En España hay tal cantidad de patrimonio histórico y artístico que no hay fondos estatales suficientes para su conservación, solo hay que darse una vuelta por el país para encontrar ruinas que merecerían un mejor trato o para que te cuenten de lugares que no son accesibles por falta de medios para descubrirlos. Recuerdo, visitando el Monasterio de Piedra, a cierto individuo que arengaba a su grupo sobre la necesidad de que los bienes de la iglesia pasaran a manos del estado. Otro integrante del grupo le preguntó cómo se podría mantener esa propiedad, y el iluminado orador sentenció: con los impuestos, claro. Claro, y ahora vas y le cuentas a los contribuyentes cuanto más tienen que pagar al cabo del año para poder mantener lo que ahora no les cuesta casi nada.

“En España hay tal cantidad de patrimonio histórico y artístico que no hay fondos estatales suficientes para su conservación, solo hay que darse una vuelta por el país para encontrar ruinas que merecerían un mejor trato”

Hay que reconocer, por más que a algunos les pique, que las iglesias y sus bienes fueron financiados por los seguidores de su culto, y que aún a día de hoy esas contribuciones son fundamentales para que su estado sea aún bastante aceptable, cosa que no se puede decir de muchos castillos o construcciones civiles. Pero una vez reconocida esa peculiar contribución, no todos los bienes de la iglesia son lugares de culto, y por tanto no todos pueden tener la misma consideración fiscal y patrimonial.

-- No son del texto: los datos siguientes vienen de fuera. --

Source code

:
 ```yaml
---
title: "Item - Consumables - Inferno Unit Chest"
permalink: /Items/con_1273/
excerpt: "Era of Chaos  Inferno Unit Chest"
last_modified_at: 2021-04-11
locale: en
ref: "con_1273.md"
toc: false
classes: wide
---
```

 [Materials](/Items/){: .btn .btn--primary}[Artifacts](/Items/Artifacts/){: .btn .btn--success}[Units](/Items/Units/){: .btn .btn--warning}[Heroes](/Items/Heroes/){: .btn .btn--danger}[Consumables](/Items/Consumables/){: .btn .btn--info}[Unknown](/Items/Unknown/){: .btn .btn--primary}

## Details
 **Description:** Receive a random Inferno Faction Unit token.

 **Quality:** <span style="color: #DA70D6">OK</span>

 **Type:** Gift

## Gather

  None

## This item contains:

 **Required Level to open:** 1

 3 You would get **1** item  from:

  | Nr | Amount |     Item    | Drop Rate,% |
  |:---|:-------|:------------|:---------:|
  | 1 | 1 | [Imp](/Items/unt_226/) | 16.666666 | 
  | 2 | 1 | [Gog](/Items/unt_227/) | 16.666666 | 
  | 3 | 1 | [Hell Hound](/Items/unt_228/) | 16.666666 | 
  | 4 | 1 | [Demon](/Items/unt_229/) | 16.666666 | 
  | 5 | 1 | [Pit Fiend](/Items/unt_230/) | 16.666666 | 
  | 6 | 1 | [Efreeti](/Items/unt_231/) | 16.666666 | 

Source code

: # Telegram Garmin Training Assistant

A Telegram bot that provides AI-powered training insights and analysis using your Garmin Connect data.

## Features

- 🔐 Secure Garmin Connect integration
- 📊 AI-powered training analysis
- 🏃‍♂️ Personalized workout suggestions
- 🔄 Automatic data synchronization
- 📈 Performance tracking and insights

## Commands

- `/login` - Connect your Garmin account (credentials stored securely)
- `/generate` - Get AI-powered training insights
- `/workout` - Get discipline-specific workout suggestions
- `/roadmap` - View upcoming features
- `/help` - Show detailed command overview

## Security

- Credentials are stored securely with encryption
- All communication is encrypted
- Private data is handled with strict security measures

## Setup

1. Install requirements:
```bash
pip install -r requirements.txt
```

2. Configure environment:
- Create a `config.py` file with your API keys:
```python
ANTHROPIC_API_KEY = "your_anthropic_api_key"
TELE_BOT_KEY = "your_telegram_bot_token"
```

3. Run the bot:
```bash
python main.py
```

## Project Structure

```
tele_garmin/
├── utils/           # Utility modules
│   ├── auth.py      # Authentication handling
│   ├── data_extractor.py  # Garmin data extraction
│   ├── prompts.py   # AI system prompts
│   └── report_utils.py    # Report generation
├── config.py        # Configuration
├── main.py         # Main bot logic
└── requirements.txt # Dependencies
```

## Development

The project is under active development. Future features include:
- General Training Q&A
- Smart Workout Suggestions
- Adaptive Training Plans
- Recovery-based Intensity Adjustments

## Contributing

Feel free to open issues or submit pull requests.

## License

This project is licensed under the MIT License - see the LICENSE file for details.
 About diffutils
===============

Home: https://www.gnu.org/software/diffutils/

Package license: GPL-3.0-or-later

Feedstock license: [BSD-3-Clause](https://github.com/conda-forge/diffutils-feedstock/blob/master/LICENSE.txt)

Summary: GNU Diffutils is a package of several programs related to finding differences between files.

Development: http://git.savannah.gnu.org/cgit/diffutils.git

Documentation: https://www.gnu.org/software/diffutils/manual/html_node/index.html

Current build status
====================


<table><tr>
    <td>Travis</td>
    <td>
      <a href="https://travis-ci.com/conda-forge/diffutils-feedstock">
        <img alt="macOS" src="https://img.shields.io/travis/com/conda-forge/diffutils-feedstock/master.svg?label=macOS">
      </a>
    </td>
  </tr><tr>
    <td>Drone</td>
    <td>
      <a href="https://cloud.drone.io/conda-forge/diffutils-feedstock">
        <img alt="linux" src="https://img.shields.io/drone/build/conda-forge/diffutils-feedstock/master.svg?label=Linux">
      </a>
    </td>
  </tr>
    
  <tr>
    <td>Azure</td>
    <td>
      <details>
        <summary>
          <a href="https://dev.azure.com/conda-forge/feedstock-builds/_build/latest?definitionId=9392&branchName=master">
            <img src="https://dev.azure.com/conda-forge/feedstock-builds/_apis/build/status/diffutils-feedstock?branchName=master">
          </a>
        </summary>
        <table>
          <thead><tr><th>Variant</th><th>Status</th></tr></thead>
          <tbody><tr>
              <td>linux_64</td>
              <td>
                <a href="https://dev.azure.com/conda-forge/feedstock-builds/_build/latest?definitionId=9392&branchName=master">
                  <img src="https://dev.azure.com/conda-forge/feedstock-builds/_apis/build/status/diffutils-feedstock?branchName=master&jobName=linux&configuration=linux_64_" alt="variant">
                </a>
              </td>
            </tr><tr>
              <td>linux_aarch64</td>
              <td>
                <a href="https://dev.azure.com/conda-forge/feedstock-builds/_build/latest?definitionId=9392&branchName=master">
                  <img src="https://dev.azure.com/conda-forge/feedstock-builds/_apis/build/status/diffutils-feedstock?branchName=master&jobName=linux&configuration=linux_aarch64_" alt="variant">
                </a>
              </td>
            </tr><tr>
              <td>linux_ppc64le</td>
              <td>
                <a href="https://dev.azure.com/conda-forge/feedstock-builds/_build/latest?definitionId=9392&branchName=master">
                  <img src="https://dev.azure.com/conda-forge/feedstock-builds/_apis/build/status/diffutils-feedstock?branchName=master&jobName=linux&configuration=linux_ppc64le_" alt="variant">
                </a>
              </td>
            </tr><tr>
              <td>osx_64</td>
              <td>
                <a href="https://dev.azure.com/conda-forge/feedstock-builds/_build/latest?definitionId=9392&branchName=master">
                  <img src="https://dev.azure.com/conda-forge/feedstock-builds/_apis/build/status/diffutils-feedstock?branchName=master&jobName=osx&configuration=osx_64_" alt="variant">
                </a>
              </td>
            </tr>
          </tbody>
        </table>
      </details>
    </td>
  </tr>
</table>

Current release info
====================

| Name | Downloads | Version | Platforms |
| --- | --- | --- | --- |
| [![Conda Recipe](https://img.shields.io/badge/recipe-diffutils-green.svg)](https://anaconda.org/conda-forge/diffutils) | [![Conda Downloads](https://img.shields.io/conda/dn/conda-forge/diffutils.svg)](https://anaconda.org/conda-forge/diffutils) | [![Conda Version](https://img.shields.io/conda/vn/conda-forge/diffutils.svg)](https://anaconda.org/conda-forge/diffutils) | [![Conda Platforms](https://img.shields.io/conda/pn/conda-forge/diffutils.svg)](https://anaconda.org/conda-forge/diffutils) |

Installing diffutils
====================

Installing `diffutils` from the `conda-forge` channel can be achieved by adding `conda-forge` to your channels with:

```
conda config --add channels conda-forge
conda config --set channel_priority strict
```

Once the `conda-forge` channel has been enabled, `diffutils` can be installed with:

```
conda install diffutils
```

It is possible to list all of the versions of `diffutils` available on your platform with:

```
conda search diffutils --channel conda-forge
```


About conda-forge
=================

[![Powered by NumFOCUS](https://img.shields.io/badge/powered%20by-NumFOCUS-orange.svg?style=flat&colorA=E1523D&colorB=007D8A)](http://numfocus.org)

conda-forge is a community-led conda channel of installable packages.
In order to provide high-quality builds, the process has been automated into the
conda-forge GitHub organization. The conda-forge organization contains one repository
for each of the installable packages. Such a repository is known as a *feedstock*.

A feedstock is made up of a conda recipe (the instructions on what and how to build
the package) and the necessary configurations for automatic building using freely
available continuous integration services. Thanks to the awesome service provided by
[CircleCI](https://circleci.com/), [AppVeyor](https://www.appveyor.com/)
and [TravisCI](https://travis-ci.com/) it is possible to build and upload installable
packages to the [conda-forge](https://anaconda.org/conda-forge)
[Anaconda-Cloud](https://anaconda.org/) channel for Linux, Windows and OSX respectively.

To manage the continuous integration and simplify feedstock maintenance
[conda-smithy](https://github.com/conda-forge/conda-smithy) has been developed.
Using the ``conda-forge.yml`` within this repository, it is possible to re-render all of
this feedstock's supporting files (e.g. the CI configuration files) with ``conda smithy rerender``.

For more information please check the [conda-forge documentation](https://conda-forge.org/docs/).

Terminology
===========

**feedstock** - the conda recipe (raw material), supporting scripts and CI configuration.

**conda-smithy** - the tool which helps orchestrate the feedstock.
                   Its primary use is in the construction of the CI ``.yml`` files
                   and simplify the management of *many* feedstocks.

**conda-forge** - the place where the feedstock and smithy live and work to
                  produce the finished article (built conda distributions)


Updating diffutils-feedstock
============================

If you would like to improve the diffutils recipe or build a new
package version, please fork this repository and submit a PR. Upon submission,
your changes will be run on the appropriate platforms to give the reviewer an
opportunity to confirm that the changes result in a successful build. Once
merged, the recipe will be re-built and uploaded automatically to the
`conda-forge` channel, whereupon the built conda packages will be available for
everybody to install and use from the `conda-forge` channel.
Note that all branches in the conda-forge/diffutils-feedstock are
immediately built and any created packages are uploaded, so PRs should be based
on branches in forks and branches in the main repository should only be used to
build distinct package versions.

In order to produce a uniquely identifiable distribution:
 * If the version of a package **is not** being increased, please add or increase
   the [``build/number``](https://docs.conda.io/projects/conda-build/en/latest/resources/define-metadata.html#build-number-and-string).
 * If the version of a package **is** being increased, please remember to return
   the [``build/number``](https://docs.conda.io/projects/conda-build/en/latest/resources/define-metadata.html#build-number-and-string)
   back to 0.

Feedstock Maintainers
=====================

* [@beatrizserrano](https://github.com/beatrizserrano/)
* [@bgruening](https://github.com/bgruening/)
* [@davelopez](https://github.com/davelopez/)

A mí me parece que el patrimonio cultural, artístico, histórico de un país debe de ser propiedad de ese país y no de ninguna institución, país extranjero o fortuna privada, pero siempre y cuando se pueda garantizar su mantenimiento, su conservación, su integridad. Y eso es complicado, muy complicado. Y caro, muy, muy, pero que muy caro.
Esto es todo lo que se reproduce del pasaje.